I am, sir, very respectfully, your obedient servant,

JACOB G. FRICK,

Lieutenant Colonel, Ninety-sixth Pa. Vols., Commanding Fifth Me. Regiment

Lieutenant R. P. WILSON,

A. A. A. G., Hdqrs. Second Brigade.

No. 178. Report of Major Joel J. Seaver,

Sixteenth New York Infantry, of the battle of Gaines' Mill.

HDQRS. SIXTEENTH Regiment NEW YORK VOLUNTEERS, June 28, 1862.

SIR: On Friday, the 27th instant, this regiment, under command of Colonel Joseph Howland, in pursuance of orders from brigade headquarters, left its camp with the brigade at 5 o'clock a.m. near Courtney's house, on the south side of the Chickahominy River, to support General Porter's corps, then being engaged by the enemy on the north side of the river, in the vicinity of Gaines' Hill. The regiment was held at Duane's Bridge until 2 o'clock p.m., at which time the brigade was moved down the river and crossed at Alexander's Bridge, arriving on the field of battle at Gaines' Hill at about 4 o'clock p.m., this regiment leading the brigade to its position, assigned by Colonel Bartlett, commanding, on the right of the field. Here the regiment was formed in line of battle and rested in a ravine, which protected it from the enemy's batteries, which were sweeping the field in every direction. In reaching this position from the point where we entered the field, near the center of the line, we were compelled to pass over a level plain a distance of about 500 yards under the fire of cannon and musketry, where three of our men were struck and disabled by a cannon-shot.

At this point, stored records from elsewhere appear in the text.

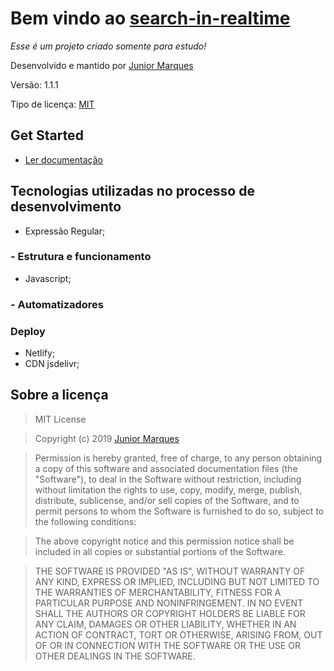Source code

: # Bem vindo ao [search-in-realtime](search-in-realtime.ga)
_Esse é um projeto criado somente para estudo!_

Desenvolvido e mantido por [Junior Marques](https://github.com/jrmarqueshd)

Versão: 1.1.1

Tipo de licença: [MIT](#Sobre-a-licença)

## Get Started

- [Ler documentação](search-in-realtime.ga)

## Tecnologias utilizadas no processo de desenvolvimento

- Expressão Regular;

### - Estrutura e funcionamento

- Javascript;

### - Automatizadores

### Deploy

- Netlify;
- CDN jsdelivr;

## Sobre a licença

> MIT License

>Copyright (c) 2019 [Junior Marques](https://github.com/jrmarqueshd/)

>Permission is hereby granted, free of charge, to any person obtaining a copy
of this software and associated documentation files (the "Software"), to deal
in the Software without restriction, including without limitation the rights
to use, copy, modify, merge, publish, distribute, sublicense, and/or sell
copies of the Software, and to permit persons to whom the Software is
furnished to do so, subject to the following conditions:

>The above copyright notice and this permission notice shall be included in all
copies or substantial portions of the Software.

>THE SOFTWARE IS PROVIDED "AS IS", WITHOUT WARRANTY OF ANY KIND, EXPRESS OR
IMPLIED, INCLUDING BUT NOT LIMITED TO THE WARRANTIES OF MERCHANTABILITY,
FITNESS FOR A PARTICULAR PURPOSE AND NONINFRINGEMENT. IN NO EVENT SHALL THE
AUTHORS OR COPYRIGHT HOLDERS BE LIABLE FOR ANY CLAIM, DAMAGES OR OTHER
LIABILITY, WHETHER IN AN ACTION OF CONTRACT, TORT OR OTHERWISE, ARISING FROM,
OUT OF OR IN CONNECTION WITH THE SOFTWARE OR THE USE OR OTHER DEALINGS IN THE
SOFTWARE.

After lying in the ravine some fifteen or thirty minutes the regiment was, by order of Colonel Bartlett in person, advanced in line about 100 yards to a position on the plain, where it was halted for some five minutes and the men ordered to lie down. Again we were advanced some 50 yards to a fence, where we once more halted for a few minutes, when we again advanced, passing the fence and engaging the enemy, who were not over 50 yards distant.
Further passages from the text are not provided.